On Thu, Aug 27, 2020 at 05:43:11PM +0200, Vincent Guittot wrote:
> > The testing was a mixed bag of wins and losses but wins more than it
> > loses. Biggest loss was a 9.04% regression on nas-SP using openmp for
> > parallelisation on Zen1. Biggest win was around 8% gain running
> > specjbb2005 on Zen2 (with some major gains of up to 55% for some thread
> > counts). Most workloads were stable across multiple Intel and AMD
> > machines.
> >
> > There were some oddities in changes in NUMA scanning rate but that is
> > likely a side-effect because the locality over time for the same loads
> > did not look obviously worse.
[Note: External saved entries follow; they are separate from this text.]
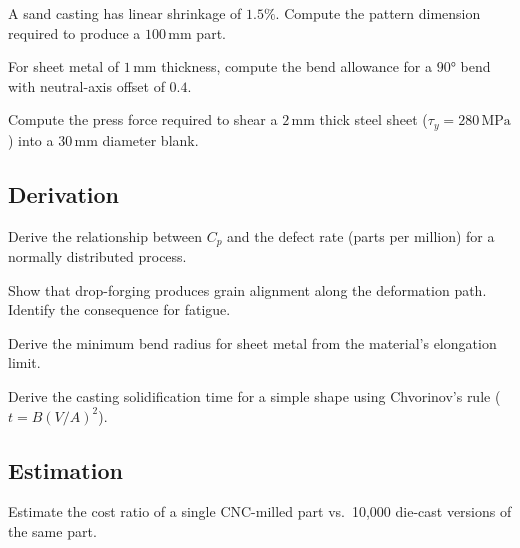 \begin{exercise}
A sand casting has linear shrinkage of $1.5\%$. Compute the pattern dimension required to produce a $100\,\si{\milli\meter}$ part.
\end{exercise}

\begin{exercise}
For sheet metal of $1\,\si{\milli\meter}$ thickness, compute the bend allowance for a $90°$ bend with neutral-axis offset of $0.4$.
\end{exercise}

\begin{exercise}
Compute the press force required to shear a $2\,\si{\milli\meter}$ thick steel sheet ($\tau_y = 280\,\si{\mega\pascal}$) into a $30\,\si{\milli\meter}$ diameter blank.
\end{exercise}

\subsection*{Derivation}

\begin{exercise}
Derive the relationship between $C_p$ and the defect rate (parts per million) for a normally distributed process.
\end{exercise}

\begin{exercise}
Show that drop-forging produces grain alignment along the deformation path. Identify the consequence for fatigue.
\end{exercise}

\begin{exercise}
Derive the minimum bend radius for sheet metal from the material's elongation limit.
\end{exercise}

\begin{exercise}
Derive the casting solidification time for a simple shape using Chvorinov's rule ($t = B(V/A)^2$).
\end{exercise}

\subsection*{Estimation}

\begin{exercise}
Estimate the cost ratio of a single CNC-milled part vs.\ 10,000 die-cast versions of the same part.
\end{exercise}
There was no negative result I could point
> > at that was not offset by a positive result elsewhere. Given it's not
> > a univeral win or loss, matching numa and lb balancing as closely as
> > possible is best so
> >
> > Reviewed-by: Mel Gorman <mgorman@...e.de>
> 
> Thanks.
> 
> I will try to reproduce the nas-SP test on my setup to see what is going one
> 

You can try but you might be chasing ghosts. Please note that this nas-SP
observation was only on zen1 and only for C-class and OMP. The other
machines tested for the same class and OMP were fine (including zen2). Even
D-class on the same machine with OMP was fine as was MPI in both cases. The
bad result indicated that NUMA scanning and faulting was higher but that
is more likely to be a problem with NUMA balancing than your patch.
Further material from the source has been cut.